The Decision of the Court
In supporting the intent, the Bombay High Court (Justice Milind N. Jadhav), in this case, allowed the petitioner (the Intending Mother) the rights to visit, thereby nullifying the order of the court below that denied such rights. The court clearly supported that the donation of sperm/eggs is in no way an inducement for parental rights.
In this matter, as stated in the verdict, the donor, who is the sister of the intended mother, is no more than “an oocyte donor, and at best, she may qualify to be a genetic mother, and nothing more,” reported the court. Most importantly, she “had no intending legal right whatsoever to claim to be the biological mother” on grounds of her biological make-up, as stated in the law.
International legal position
Although the Mishra Decision has strengthened the firewall within the Indian legal system to protect against claims from the donors, other countries have other mechanisms available in their legal systems that serve the same purpose, giving paramount importance to the intended parents’ intention. In this regard, for instance, in the UK, a court is compelled to make a mandatory Parental Order following the birth of the child as a means of legally vesting the rights that are initially assumed by the gestational surrogate, who is recognized as such from the onset, and the sperm donor. Equally in a more restrictive US State, the matter is premised on the pre-birth legal assurance, where the intended parents acquire a Pre-Birth Order attesting that the parents’ names are on the birth registration, thus from the onset, disqualifying claims from the surrogate mother and genetic donor. The overriding intention within the law is that which brings together these different systems, which, in their two distinct methods, justify the donor’s waiver with State oversight to forever cut ties with the biological parent, thus making a point that law, as distinct from biology, is paramount in recognizing one as a parent.
Conclusion
The conflict between the precise provisions of the Assisted Reproductive Technology (Regulation) Act, 2021, and the more fluid, general norms of contract law lies, as our examination of donor related cases demonstrates, at the very core of determining parentage. The legal doctrine Lex Specialis which means Special Law Overrides a General Law, provides the appropriate resolution.

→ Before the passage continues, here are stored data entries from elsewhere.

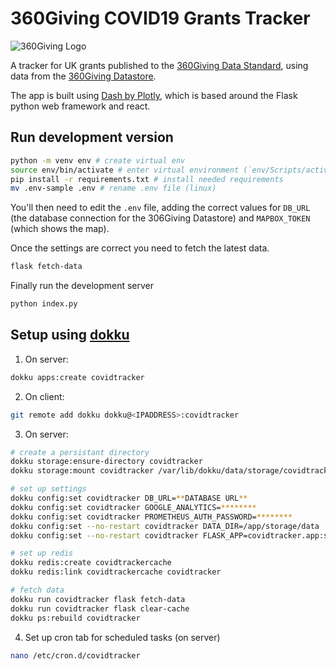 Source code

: # 360Giving COVID19 Grants Tracker

![360Giving Logo](https://www.threesixtygiving.org/wp-content/themes/360giving2020/assets/images/360-logos/360giving-main.svg)

A tracker for UK grants published to the [360Giving Data Standard](http://standard.threesixtygiving.org/),
using data from the [360Giving Datastore](https://www.threesixtygiving.org/data/360giving-datastore/).

The app is built using [Dash by Plotly](https://dash.plotly.com/), which is based around the Flask
python web framework and react.

## Run development version

```sh
python -m venv env # create virtual env
source env/bin/activate # enter virtual environment (`env/Scripts/activate` on windows)
pip install -r requirements.txt # install needed requirements
mv .env-sample .env # rename .env file (linux)
```

You'll then need to edit the `.env` file, adding the correct values for `DB_URL` (the database connection
for the 306Giving Datastore) and `MAPBOX_TOKEN` (which shows the map).

Once the settings are correct you need to fetch the latest data.

```sh
flask fetch-data
```

Finally run the development server

```sh
python index.py
```

## Setup using [dokku](http://dokku.viewdocs.io/dokku/)

1. On server:

```sh
dokku apps:create covidtracker
```

2. On client:

```sh
git remote add dokku dokku@<IPADDRESS>:covidtracker

```

3. On server:

```sh
# create a persistant directory
dokku storage:ensure-directory covidtracker
dokku storage:mount covidtracker /var/lib/dokku/data/storage/covidtracker:/app/storage

# set up settings
dokku config:set covidtracker DB_URL=**DATABASE URL**
dokku config:set covidtracker GOOGLE_ANALYTICS=********
dokku config:set covidtracker PROMETHEUS_AUTH_PASSWORD=********
dokku config:set --no-restart covidtracker DATA_DIR=/app/storage/data
dokku config:set --no-restart covidtracker FLASK_APP=covidtracker.app:server

# set up redis
dokku redis:create covidtrackercache
dokku redis:link covidtrackercache covidtracker

# fetch data
dokku run covidtracker flask fetch-data
dokku run covidtracker flask clear-cache
dokku ps:rebuild covidtracker
```

4. Set up cron tab for scheduled tasks (on server)

```sh
nano /etc/cron.d/covidtracker
```
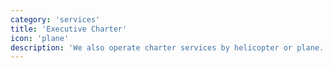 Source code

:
 ```yaml
---
category: 'services'
title: 'Executive Charter'
icon: 'plane'
description: 'We also operate charter services by helicopter or plane. Avoid Hartsfield stress and TSA to your destination of choice.'
---
```


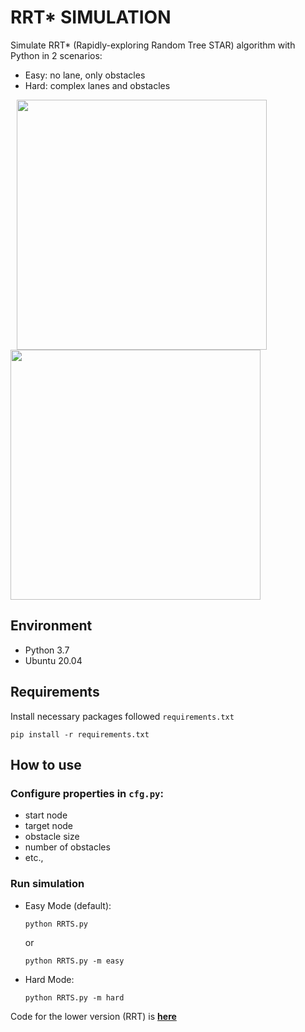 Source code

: # RRT* SIMULATION

Simulate RRT* (Rapidly-exploring Random Tree STAR) algorithm with Python in 2 scenarios:
- Easy: no lane, only obstacles
- Hard: complex lanes and obstacles


<p float="left">
  <image src="images/wo_lines.gif" width="400" hspace="10"/>
  <image src="images/withLines.gif" width="400"/> 
</p>

## Environment 
- Python 3.7
- Ubuntu 20.04

## Requirements
Install necessary packages followed ```requirements.txt```
```
pip install -r requirements.txt
```

## How to use

### Configure properties in ```cfg.py```: 
- start node
- target node
- obstacle size
- number of obstacles
- etc., 

### Run simulation

- Easy Mode (default):
    ```
    python RRTS.py 
    ```
    or
    ```
    python RRTS.py -m easy
    ```
- Hard Mode:
    ```
    python RRTS.py -m hard
    ```
Code for the lower version (RRT) is **[here](https://github.com/tuminguyen/RRT_Simulation_Path_Planning)** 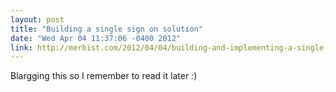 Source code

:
 ```yaml
---
layout: post
title: "Building a single sign on solution"
date: "Wed Apr 04 11:37:06 -0400 2012"
link: http://merbist.com/2012/04/04/building-and-implementing-a-single-sign-on-solution/
---
```


Blargging this so I remember to read it later :)

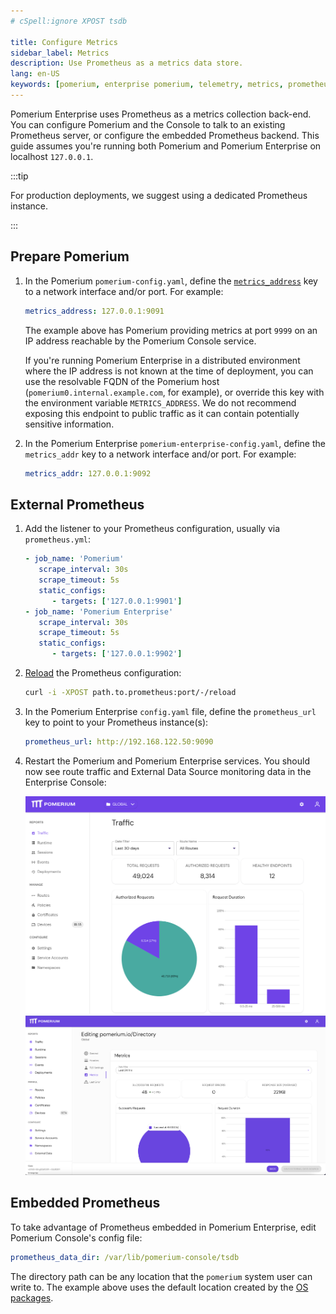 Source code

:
 ```yaml
---
# cSpell:ignore XPOST tsdb

title: Configure Metrics
sidebar_label: Metrics
description: Use Prometheus as a metrics data store.
lang: en-US
keywords: [pomerium, enterprise pomerium, telemetry, metrics, prometheus]
---
```


Pomerium Enterprise uses Prometheus as a metrics collection back-end. You can configure Pomerium and the Console to talk to an existing Prometheus server, or configure the embedded Prometheus backend. This guide assumes you're running both Pomerium and Pomerium Enterprise on localhost `127.0.0.1`.

:::tip

For production deployments, we suggest using a dedicated Prometheus instance.

:::

## Prepare Pomerium

1. In the Pomerium `pomerium-config.yaml`, define the [`metrics_address`](/docs/reference/metrics#metrics-address) key to a network interface and/or port. For example:

   ```yaml title="pomerium-config.yaml"
   metrics_address: 127.0.0.1:9091
   ```

   The example above has Pomerium providing metrics at port `9999` on an IP address reachable by the Pomerium Console service.

   If you're running Pomerium Enterprise in a distributed environment where the IP address is not known at the time of deployment, you can use the resolvable FQDN of the Pomerium host (`pomerium0.internal.example.com`, for example), or override this key with the environment variable `METRICS_ADDRESS`. We do not recommend exposing this endpoint to public traffic as it can contain potentially sensitive information.

1. In the Pomerium Enterprise `pomerium-enterprise-config.yaml`, define the `metrics_addr` key to a network interface and/or port. For example:

   ```yaml title="config.yaml"
   metrics_addr: 127.0.0.1:9092
   ```

## External Prometheus

1. Add the listener to your Prometheus configuration, usually via `prometheus.yml`:

   ```yaml
   - job_name: 'Pomerium'
      scrape_interval: 30s
      scrape_timeout: 5s
      static_configs:
         - targets: ['127.0.0.1:9901']
   - job_name: 'Pomerium Enterprise'
      scrape_interval: 30s
      scrape_timeout: 5s
      static_configs:
         - targets: ['127.0.0.1:9902']

   ```

1. [Reload](https://prometheus.io/docs/prometheus/latest/configuration/configuration/#configuration) the Prometheus configuration:

   ```bash
   curl -i -XPOST path.to.prometheus:port/-/reload
   ```

1. In the Pomerium Enterprise `config.yaml` file, define the `prometheus_url` key to point to your Prometheus instance(s):

   ```yaml
   prometheus_url: http://192.168.122.50:9090
   ```

1. Restart the Pomerium and Pomerium Enterprise services. You should now see route traffic and External Data Source monitoring data in the Enterprise Console:

   ![Traffic Data in Pomerium Enterprise](./img/metrics/console-route-traffic.png) ![External Data Source in Pomerium Enterprise](./img/metrics/console-ext-datasource-monitoring.png)

## Embedded Prometheus

To take advantage of Prometheus embedded in Pomerium Enterprise, edit Pomerium Console's config file:

```yaml title="config.yaml"
prometheus_data_dir: /var/lib/pomerium-console/tsdb
```

The directory path can be any location that the `pomerium` system user can write to. The example above uses the default location created by the [OS packages](/docs/enterprise/quickstart).
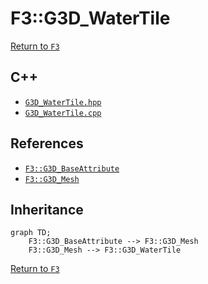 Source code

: # F3::G3D_WaterTile

[Return to `F3`](/docs/F3.md)

## C++

- [`G3D_WaterTile.hpp`](/c++/include/G3D_WaterTile.hpp)
- [`G3D_WaterTile.cpp`](/c++/source/G3D_WaterTile.cpp)

## References

- [`F3::G3D_BaseAttribute`](/docs/F3/G3D_BaseAttribute.md)
- [`F3::G3D_Mesh`](/docs/F3/G3D_Mesh.md)

## Inheritance

```mermaid
graph TD;
    F3::G3D_BaseAttribute --> F3::G3D_Mesh
    F3::G3D_Mesh --> F3::G3D_WaterTile
```

[Return to `F3`](/docs/F3.md) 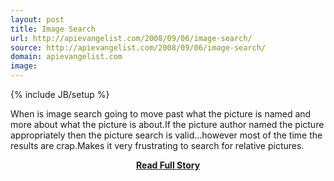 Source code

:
 ```yaml
---
layout: post
title: Image Search
url: http://apievangelist.com/2008/09/06/image-search/
source: http://apievangelist.com/2008/09/06/image-search/
domain: apievangelist.com
image: 
---
```

{% include JB/setup %}<p>When is image search going to move past what the picture is named and more about what the picture is about.If the picture author named the picture appropriately then the picture search is valid...however most of the time the results are crap.Makes it very frustrating to search for relative pictures.</p>
<center><p><a href="http://apievangelist.com/2008/09/06/image-search/" style='padding:25px; font-sze:18px; font-weight: bold;'>Read Full Story</a></p></center>
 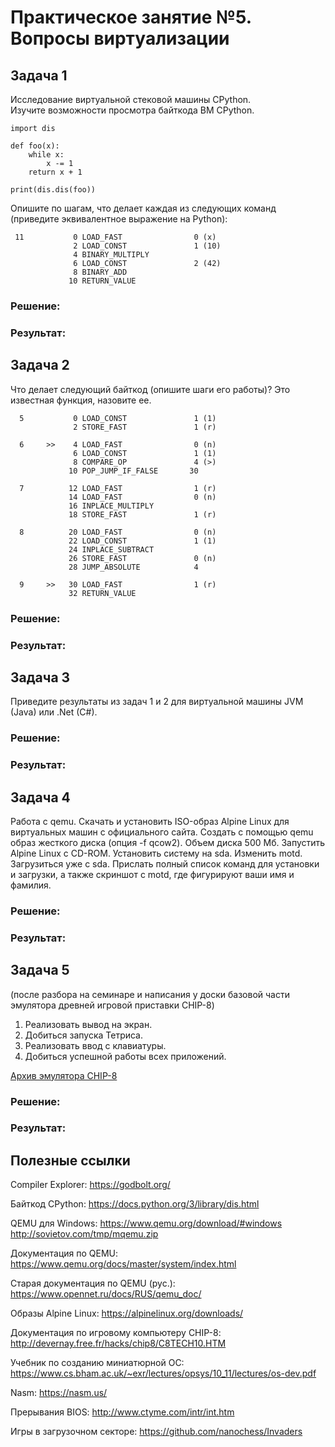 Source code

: # Практическое занятие №5. Вопросы виртуализации

## Задача 1
Исследование виртуальной стековой машины CPython.  
Изучите возможности просмотра байткода ВМ CPython.
```
import dis

def foo(x):
    while x:
        x -= 1
    return x + 1

print(dis.dis(foo))
```
Опишите по шагам, что делает каждая из следующих команд (приведите эквивалентное выражение на Python):
```
 11           0 LOAD_FAST                0 (x)
              2 LOAD_CONST               1 (10)
              4 BINARY_MULTIPLY
              6 LOAD_CONST               2 (42)
              8 BINARY_ADD
             10 RETURN_VALUE
```

### Решение:


### Результат:



## Задача 2
Что делает следующий байткод (опишите шаги его работы)? Это известная функция, назовите ее.

```
  5           0 LOAD_CONST               1 (1)
              2 STORE_FAST               1 (r)

  6     >>    4 LOAD_FAST                0 (n)
              6 LOAD_CONST               1 (1)
              8 COMPARE_OP               4 (>)
             10 POP_JUMP_IF_FALSE       30

  7          12 LOAD_FAST                1 (r)
             14 LOAD_FAST                0 (n)
             16 INPLACE_MULTIPLY
             18 STORE_FAST               1 (r)

  8          20 LOAD_FAST                0 (n)
             22 LOAD_CONST               1 (1)
             24 INPLACE_SUBTRACT
             26 STORE_FAST               0 (n)
             28 JUMP_ABSOLUTE            4

  9     >>   30 LOAD_FAST                1 (r)
             32 RETURN_VALUE
```

### Решение:


### Результат:



## Задача 3
Приведите результаты из задач 1 и 2 для виртуальной машины JVM (Java) или .Net (C#).

### Решение:


### Результат:



## Задача 4
Работа с qemu. Скачать и установить ISO-образ Alpine Linux для виртуальных машин с официального сайта.
Создать с помощью qemu образ жесткого диска (опция -f qcow2). Объем диска 500 Мб.
Запустить Alpine Linux с CD-ROM.
Установить систему на sda. Изменить motd.
Загрузиться уже с sda.
Прислать полный список команд для установки и загрузки, а также скриншот с motd, где фигурируют ваши имя и фамилия.

### Решение:


### Результат:



## Задача 5
(после разбора на семинаре и написания у доски базовой части эмулятора древней игровой приставки CHIP-8)
1. Реализовать вывод на экран.
2. Добиться запуска Тетриса.
3. Реализовать ввод с клавиатуры.
4. Добиться успешной работы всех приложений.

[Архив эмулятора CHIP-8](chip.zip)

### Решение:


### Результат:




## Полезные ссылки

Compiler Explorer: https://godbolt.org/

Байткод CPython: https://docs.python.org/3/library/dis.html

QEMU для Windows: https://www.qemu.org/download/#windows
http://sovietov.com/tmp/mqemu.zip

Документация по QEMU: https://www.qemu.org/docs/master/system/index.html

Старая документация по QEMU (рус.): https://www.opennet.ru/docs/RUS/qemu_doc/

Образы Alpine Linux: https://alpinelinux.org/downloads/

Документация по игровому компьютеру CHIP-8: http://devernay.free.fr/hacks/chip8/C8TECH10.HTM

Учебник по созданию миниатюрной ОС: https://www.cs.bham.ac.uk/~exr/lectures/opsys/10_11/lectures/os-dev.pdf

Nasm: https://nasm.us/

Прерывания BIOS: http://www.ctyme.com/intr/int.htm

Игры в загрузочном секторе: https://github.com/nanochess/Invaders
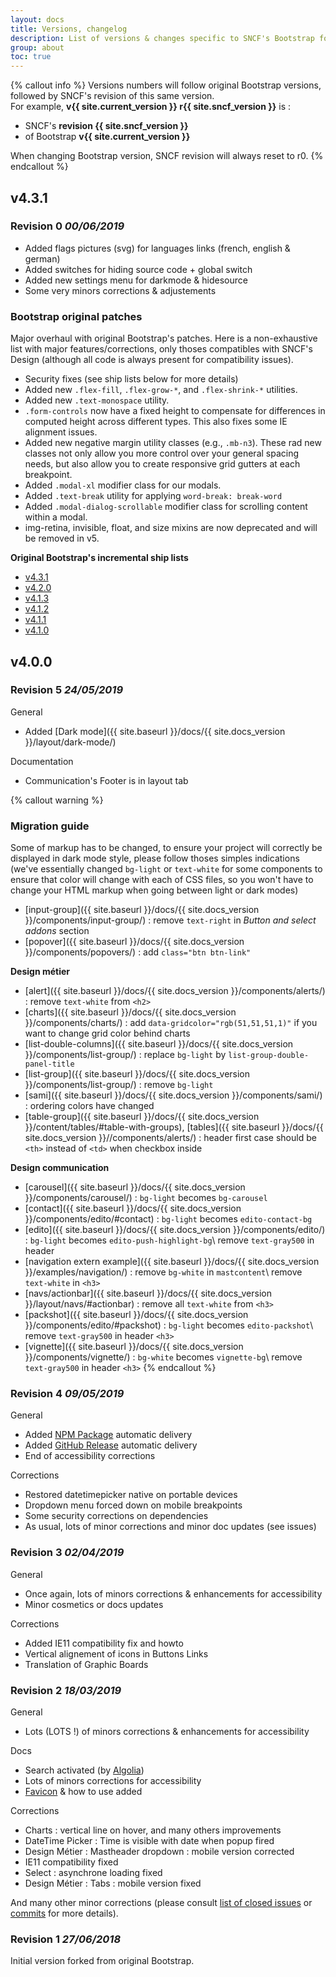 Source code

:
 ```yaml
---
layout: docs
title: Versions, changelog
description: List of versions & changes specific to SNCF's Bootstrap fork.
group: about
toc: true
---
```


{% callout info %}
  Versions numbers will follow original Bootstrap versions, followed by SNCF's revision of this same version.<br>
  For example, **v{{ site.current_version }} r{{ site.sncf_version }}** is :
  - SNCF's **revision {{ site.sncf_version }}**
  - of Bootstrap **v{{ site.current_version }}**

  When changing Bootstrap version, SNCF revision will always reset to r0.
{% endcallout %}


## v4.3.1

### Revision 0 _00/06/2019_
- Added flags pictures (svg) for languages links (french, english & german)
- Added switches for hiding source code + global switch
- Added new settings menu for darkmode & hidesource
- Some very minors corrections & adjustements

### Bootstrap original patches
Major overhaul with original Bootstrap's patches. Here is a non-exhaustive list with major features/corrections, only thoses compatibles with SNCF's Design (although all code is always present for compatibility issues).

- Security fixes (see ship lists below for more details)
- Added new `.flex-fill`, `.flex-grow-*`, and `.flex-shrink-*` utilities.
- Added new `.text-monospace` utility.
- `.form-controls` now have a fixed height to compensate for differences in computed height across different types. This also fixes some IE alignment issues.
- Added new negative margin utility classes (e.g., `.mb-n3`). These rad new classes not only allow you more control over your general spacing needs, but also allow you to create responsive grid gutters at each breakpoint.
- Added `.modal-xl` modifier class for our modals.
- Added `.text-break` utility for applying `word-break: break-word`
- Added `.modal-dialog-scrollable` modifier class for scrolling content within a modal.
- img-retina, invisible, float, and size mixins are now deprecated and will be removed in v5.

**Original Bootstrap's incremental ship lists**
- [v4.3.1](https://github.com/twbs/bootstrap/issues/27893)
- [v4.2.0](https://github.com/twbs/bootstrap/issues/26952)
- [v4.1.3](https://github.com/twbs/bootstrap/issues/26867)
- [v4.1.2](https://github.com/twbs/bootstrap/issues/26423)
- [v4.1.1](https://github.com/twbs/bootstrap/issues/25971)
- [v4.1.0](https://github.com/twbs/bootstrap/issues/25375)


## v4.0.0

### Revision 5 _24/05/2019_
General
- Added [Dark mode]({{ site.baseurl }}/docs/{{ site.docs_version }}/layout/dark-mode/)

Documentation
- Communication's Footer is in layout tab

{% callout warning %}
### Migration guide
Some of markup has to be changed, to ensure your project will correctly be displayed in dark mode style, please follow thoses simples indications (we've essentially changed `bg-light` or `text-white` for some components to ensure that color will change with each of CSS files, so you won't have to change your HTML markup when going between light or dark modes)

- [input-group]({{ site.baseurl }}/docs/{{ site.docs_version }}/components/input-group/) : remove `text-right` in _Button and select addons_ section
- [popover]({{ site.baseurl }}/docs/{{ site.docs_version }}/components/popovers/) : add `class="btn btn-link"` 

**Design métier**
- [alert]({{ site.baseurl }}/docs/{{ site.docs_version }}/components/alerts/) : remove `text-white` from `<h2>`
- [charts]({{ site.baseurl }}/docs/{{ site.docs_version }}/components/charts/) : add `data-gridcolor="rgb(51,51,51,1)"` if you want to change grid color behind charts
- [list-double-columns]({{ site.baseurl }}/docs/{{ site.docs_version }}/components/list-group/) : replace `bg-light` by `list-group-double-panel-title`
- [list-group]({{ site.baseurl }}/docs/{{ site.docs_version }}/components/list-group/) : remove `bg-light`
- [sami]({{ site.baseurl }}/docs/{{ site.docs_version }}/components/sami/) : ordering colors have changed
- [table-group]({{ site.baseurl }}/docs/{{ site.docs_version }}/content/tables/#table-with-groups), [tables]({{ site.baseurl }}/docs/{{ site.docs_version }}//components/alerts/) : header first case should be `<th>` instead of `<td>` when checkbox inside

**Design communication**
- [carousel]({{ site.baseurl }}/docs/{{ site.docs_version }}/components/carousel/) : `bg-light` becomes `bg-carousel`
- [contact]({{ site.baseurl }}/docs/{{ site.docs_version }}/components/edito/#contact) : `bg-light` becomes `edito-contact-bg`
- [edito]({{ site.baseurl }}/docs/{{ site.docs_version }}/components/edito/) : `bg-light` becomes `edito-push-highlight-bg`\\
  remove `text-gray500` in header
- [navigation extern example]({{ site.baseurl }}/docs/{{ site.docs_version }}/examples/navigation/) : remove `bg-white` in `mastcontent`\\
  remove `text-white` in `<h3>`
- [navs/actionbar]({{ site.baseurl }}/docs/{{ site.docs_version }}/layout/navs/#actionbar) : remove all `text-white` from `<h3>` 
- [packshot]({{ site.baseurl }}/docs/{{ site.docs_version }}/components/edito/#packshot) : `bg-light` becomes `edito-packshot`\\
  remove `text-gray500` in header `<h3>`
- [vignette]({{ site.baseurl }}/docs/{{ site.docs_version }}/components/vignette/) : `bg-white` becomes `vignette-bg`\\
  remove `text-gray500` in header `<h3>`
{% endcallout %}

### Revision 4 _09/05/2019_
General
- Added [NPM Package](https://www.npmjs.com/org/sncf) automatic delivery
- Added [GitHub Release](https://github.com/SNCFdevelopers/bootstrap-sncf/releases) automatic delivery
- End of accessibility corrections

Corrections
- Restored datetimepicker native on portable devices
- Dropdown menu forced down on mobile breakpoints
- Some security corrections on dependencies
- As usual, lots of minor corrections and minor doc updates (see issues)

### Revision 3 _02/04/2019_
General
- Once again, lots of minors corrections & enhancements for accessibility
- Minor cosmetics or docs updates

Corrections
- Added IE11 compatibility fix and howto
- Vertical alignement of icons in Buttons Links
- Translation of Graphic Boards

### Revision 2 _18/03/2019_
General
- Lots (LOTS !) of minors corrections & enhancements for accessibility

Docs
- Search activated (by [Algolia](https://www.algolia.com/))
- Lots of minors corrections for accessibility
- [Favicon](/docs/4.3/content/favicon/) & how to use added

Corrections
- Charts : vertical line on hover, and many others improvements
- DateTime Picker : Time is visible with date when popup fired
- Design Métier : Mastheader dropdown : mobile version corrected
- IE11 compatibility fixed
- Select : asynchrone loading fixed
- Design Métier : Tabs : mobile version fixed

And many other minor corrections (please consult [list of closed issues](https://github.com/SNCFdevelopers/bootstrap-sncf/issues?q=is%3Aissue+is%3Aclosed) or [commits](https://github.com/SNCFdevelopers/bootstrap-sncf/commits/master) for more details).


### Revision 1 _27/06/2018_

Initial version forked from original Bootstrap.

In order to govern such a specific sector, the Indian Legislature has deliberately overcome the general provisions of the Indian Contract Act, 1872 by developing the ART Act and the Surrogacy Act as Special Laws.
- The Court overruled the genetic or emotional relationship in Shailja Nitin Mishra on the basis of Lex Specialis by relying on the Special Law, which supersedes the normal law’s potential to recognize the relationship by arguing that the donor has to waive all his/her parental rights in an irrevocable manner. The deed of parentage is still the most significant legal document in that respect.
Therefore, the clear judicial consensus indicates that the ART Act is the highest authority. It prevents the formation of any future genetic claims by clearly defining the terms of intended parenthood and the donor exit option.